二 ダイオキシン類の生成・排出に関する現状把握について

1 ダイオキシン類測定マニュアルの整備について

 ダイオキシン類は極めて毒性が高く、超高感度の分析が要求されることが環境庁「ダイオキシン排出抑制対策検討会報告」(平成九年五月)に言われている。また、「測定・分析精度管理の向上、試料採取方法や分析の標準化」の必要性も指摘されているところである。
 またダイオキシン問題が話題になり始めてから、世論も注目を集めだし、市民運動も盛んになっている。これらの市民運動に後押しされる形で厚生省、環境庁等も対策を取りだしたが、市民と政府との相互の議論のなかで食い違いが見られる点の一つとして、ダイオキシン類の測定結果の読み方という点が指摘できる。国民の健康を守るためにも、環境保全を推進していくためにも、世論のバックアップによって強力に対応策を推進していく必要があるが、そのためには客観的で正確な情報が必要とされる。ダイオキシン類測定のための標準的な手法を、各分野にわたって早急に整備することが必要とされている。
 これに関連して、ダイオキシン類測定のためのマニュアルの整備状況についてはどのようになっているか。以下数点に分けて問う。

(1) 測定項目に関する規定において、排ガス、環境大気、廃棄物処理はあるが、そのほかの排水、環境水、焼却灰、土壌、農薬等に関して測定手法を標準化したものはあるか。また、発生源からの距離に関する規定、統計的手法についての規定等で統一したものがあるか。
(2) 以上指摘した項目に関して、これまでに整備されていないとすると、質問主意書提出日現在の検討状況を、検討会・審議会名、検討項目名、中間報告及び最終報告のまとまる予定時期、の三点にわたって示されたい。検討会の俎上に載っていないとすると、今後どの検討会・審議会で、いつぐらいまでに、検討事項として提出する予定であるか。検討予定がないとすると、その合理的な理由を説明されたい。
(3) 環境庁が昭和六十一年から実施している「環境大気中のダイオキシン類モニタリング調査」では分析精度の管理を図るため、分析機関によるクロスチェックを実施しているようだが、環境庁の調査、厚生省の調査、そのほかの公的機関による調査において、クロスチェックを行っている実績はあるか。また、今後そのような予定はあるか。検討会での検討事項に入っているか。入っていないとすれば、すぐにでも検討項目として加えるべきだと思われるが、どのように考えるか。

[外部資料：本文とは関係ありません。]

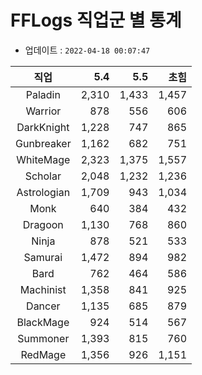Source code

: # FFLogs 직업군 별 통계

- 업데이트 : `2022-04-18 00:07:47`

|직업|5.4|5.5|초힘|
|:-:|-:|-:|-:|
|Paladin|2,310|1,433|1,457|
|Warrior|878|556|606|
|DarkKnight|1,228|747|865|
|Gunbreaker|1,162|682|751|
|WhiteMage|2,323|1,375|1,557|
|Scholar|2,048|1,232|1,236|
|Astrologian|1,709|943|1,034|
|Monk|640|384|432|
|Dragoon|1,130|768|860|
|Ninja|878|521|533|
|Samurai|1,472|894|982|
|Bard|762|464|586|
|Machinist|1,358|841|925|
|Dancer|1,135|685|879|
|BlackMage|924|514|567|
|Summoner|1,393|815|760|
|RedMage|1,356|926|1,151|
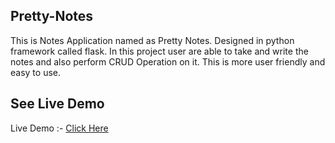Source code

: ## Pretty-Notes
This is Notes Application named as Pretty Notes. Designed in python framework called flask. In this project user are able to take and write the notes and also perform CRUD Operation on it. This is more user friendly and easy to use.

<!-- # Developer
<li>Shankar Karande (<a href="mailto:shankarkarande440@gmail.com">shankarkarande440@gmai.com</a>)</li>
</ul> -->

## See Live Demo
<p dir="auto">Live Demo :-
<a href="https://prittynotes.herokuapp.com/">Click Here</a></p>

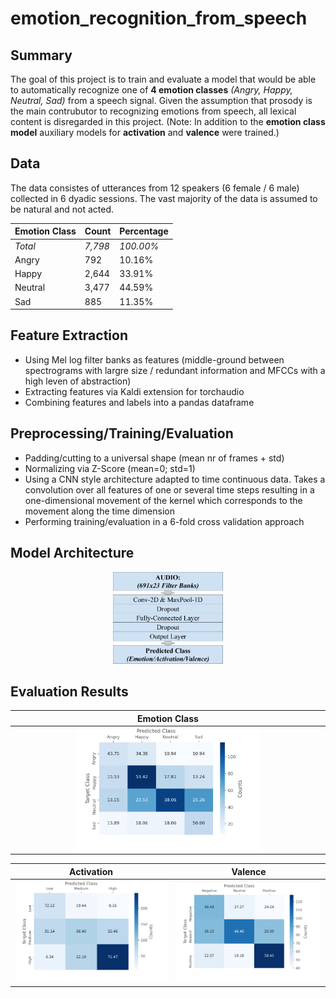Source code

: # emotion_recognition_from_speech

## Summary
The goal of this project is to train and evaluate a model that would be able to automatically recognize one of **4 emotion classes** _(Angry, Happy, Neutral, Sad)_ from a speech signal. Given the assumption that prosody is the main contrubutor to recognizing emotions from speech, all lexical content is disregarded in this project.
(Note: In addition to the **emotion class model** auxiliary models for **activation** and **valence** were trained.)

## Data
The data consistes of utterances from 12 speakers (6 female / 6 male) collected in 6 dyadic sessions. The vast majority of the data is assumed to be natural and not acted.

Emotion Class | Count | Percentage
------------ | ------------- | -------------
_Total_ | _7,798_ | _100.00%_
Angry | 792 | 10.16%
Happy | 2,644 | 33.91%
Neutral | 3,477 | 44.59%
Sad | 885 | 11.35%

## Feature Extraction
* Using Mel log filter banks as features (middle-ground between spectrograms with largre size / redundant information and MFCCs with a high leven of abstraction)
* Extracting features via Kaldi extension for torchaudio
* Combining features and labels into a pandas dataframe

## Preprocessing/Training/Evaluation
* Padding/cutting to a universal shape (mean nr of frames + std)
* Normalizing via Z-Score (mean=0; std=1)
* Using a CNN style architecture adapted to time continuous data. Takes a convolution over all features of one or several time steps resulting in a one-dimensional movement of the kernel which corresponds to the movement along the time dimension
* Performing training/evaluation in a 6-fold cross validation approach

## Model Architecture
<p align="center">
  <img src="images/audio_nn_architecture.jpg" width="35%" />
</p>

## Evaluation Results
|Emotion Class|
|:-------------------------:|
|<img src="images/audio_confusion_matrix_label.jpg" width="60%">|

Activation             |  Valence
:-------------------------:|:-------------------------:
<img src="images/audio_confusion_matrix_activation.jpg" width="100%">  |  <img src="images/audio_confusion_matrix_valence.jpg" width="100%">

2 ダイオキシン類測定に関する分析者の育成状況について

 「ダイオキシン排出抑制対策検討会報告」ではまた、「ダイオキシン類の同定は、十分な経験が必要となる」ため、「安定した分析結果を得」、「分析場所周辺環境に影響を及ぼさない」ためにも、分析者の教育訓練等、検査機関の充実が要請され、「公的機関等による統一した教育訓練体制の整備」が必要であることを指摘している。各地の地方自治体のうち独自にダイオキシン濃度の測定を考えているところでも、技術者の育成が大きな課題となっているときく。

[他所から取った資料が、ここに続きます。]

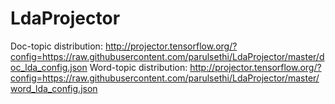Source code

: # LdaProjector

Doc-topic distribution: http://projector.tensorflow.org/?config=https://raw.githubusercontent.com/parulsethi/LdaProjector/master/doc_lda_config.json
Word-topic distribution: http://projector.tensorflow.org/?config=https://raw.githubusercontent.com/parulsethi/LdaProjector/master/word_lda_config.json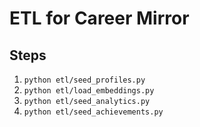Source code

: # ETL for Career Mirror

## Steps
1. `python etl/seed_profiles.py`
2. `python etl/load_embeddings.py`
3. `python etl/seed_analytics.py`
4. `python etl/seed_achievements.py`
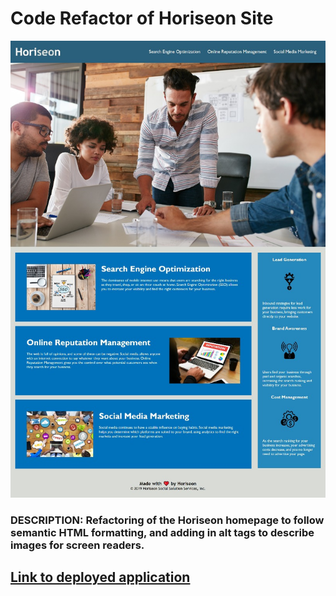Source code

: # Code Refactor of Horiseon Site #

![screenshot of site](Develop\assets\images\fullpage-screenshot-resize.jpg?raw=true)

### **DESCRIPTION:** Refactoring of the Horiseon homepage to follow semantic HTML formatting, and adding in alt tags to describe images for screen readers. ###

## [Link to deployed application](https://jshmtchll.github.io/weekly-challenge-one/.) ##
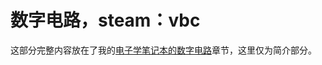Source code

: 

# 数字电路，steam：vbc

这部分完整内容放在了我的[电子学笔记本的数字电路](https://electronics.xym.work/3digital)章节，这里仅为简介部分。







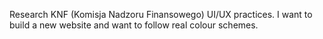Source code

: Research KNF (Komisja Nadzoru Finansowego) UI/UX practices. I want to build a new website and want to follow real colour schemes.
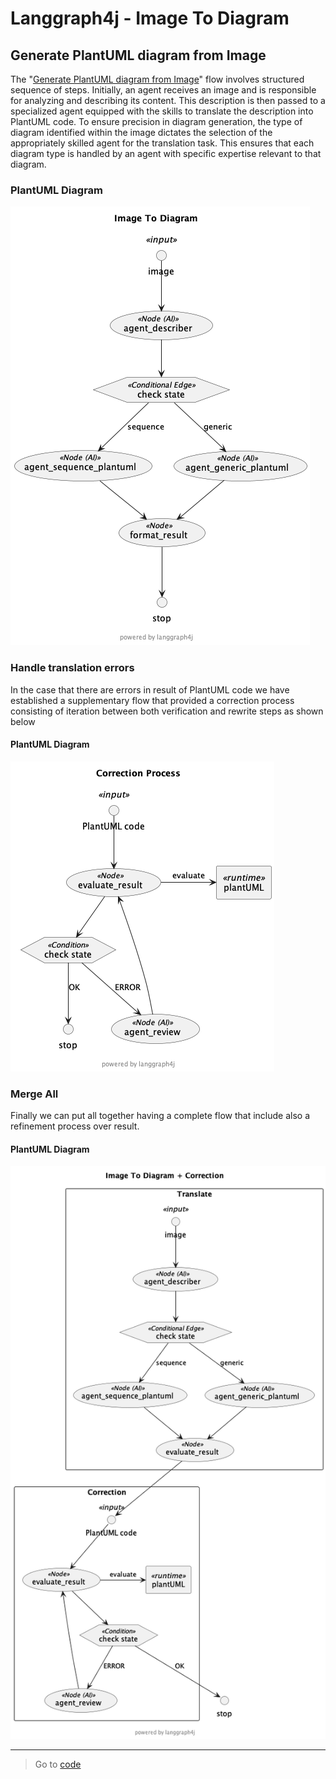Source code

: # Langgraph4j - Image To Diagram

## Generate PlantUML diagram from Image

The "<u>Generate PlantUML diagram from Image</u>" flow  involves structured sequence of steps. Initially, an agent receives an image and is responsible for analyzing and describing its content. This description is then passed to a specialized agent equipped with the skills to translate the description into PlantUML code. To ensure precision in diagram generation, the type of diagram identified within the image dictates the selection of the appropriately skilled agent for the translation task. This ensures that each diagram type is handled by an agent with specific expertise relevant to that diagram. 

### PlantUML Diagram
![diagram][image_to_diagram]

### Handle translation errors

In the case that there are errors in result of PlantUML code we have established a supplementary flow that provided a correction process consisting of iteration between both verification and rewrite steps as shown below

#### PlantUML Diagram
![diagram][correction_process]

### Merge All

Finally we can put all together having a complete flow that include also a refinement process over result.

#### PlantUML Diagram
![diagram][image_to_diagram_correction]

---- 
> Go to [code](src/main/java/dev/langchain4j/image_to_diagram)



[agentexecutor]: agentexecutor.puml.png
[image_to_diagram]: image_to_diagram.puml.png
[image_to_diagram_correction]: image_to_diagram_with_correction.puml.png
[correction_process]: correction_process.puml.png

(1) これまでに行ってきたダイオキシン測定技術者育成の取り組みについて、実際に行ってきたプログラムの内容と、それぞれのプログラムの予算、実績とに分けて説明せよ。またその取り組みにおいて測定技術者育成の研修制度は設けているか。
(2) ダイオキシン濃度測定技術者育成プログラムがこれまでになかったとすると、その必要性についての認識を伺いたい。また、今後設ける予定があるか。

3 ダイオキシン類測定に関する測定手法簡便化について

 「ダイオキシン排出抑制対策検討会報告」では、環境モニタリングの重要性を指摘した上で、環境モニタリングを効率的、効果的に推進するために、国、地方自治体、事業者、研究者等の協力体制の必要性を指摘している。この協力体制を国民の支持によりバックアップし、ダイオキシン対策を強力に推し進めていくためには、ダイオキシンの挙動が国民自身によって把握できることが望まれる。 SOx、NOx等、大気汚染物質の簡易測定手法を用いた市民運動が世論の大きな流れを形成し、公害防止への強力な推進力となったことはよく知られている。ダイオキシン濃度測定という超高感度の技術を要求する分析が、そのまま市民の手にゆだねうるかどうかは一概に断定できないが、少しでも簡便な手法によって測定可能になるよう努めることが必要なのはいうまでもない。そこで、測定・分析手法の簡便化に関して以下三点にわたり政府の認識を問う。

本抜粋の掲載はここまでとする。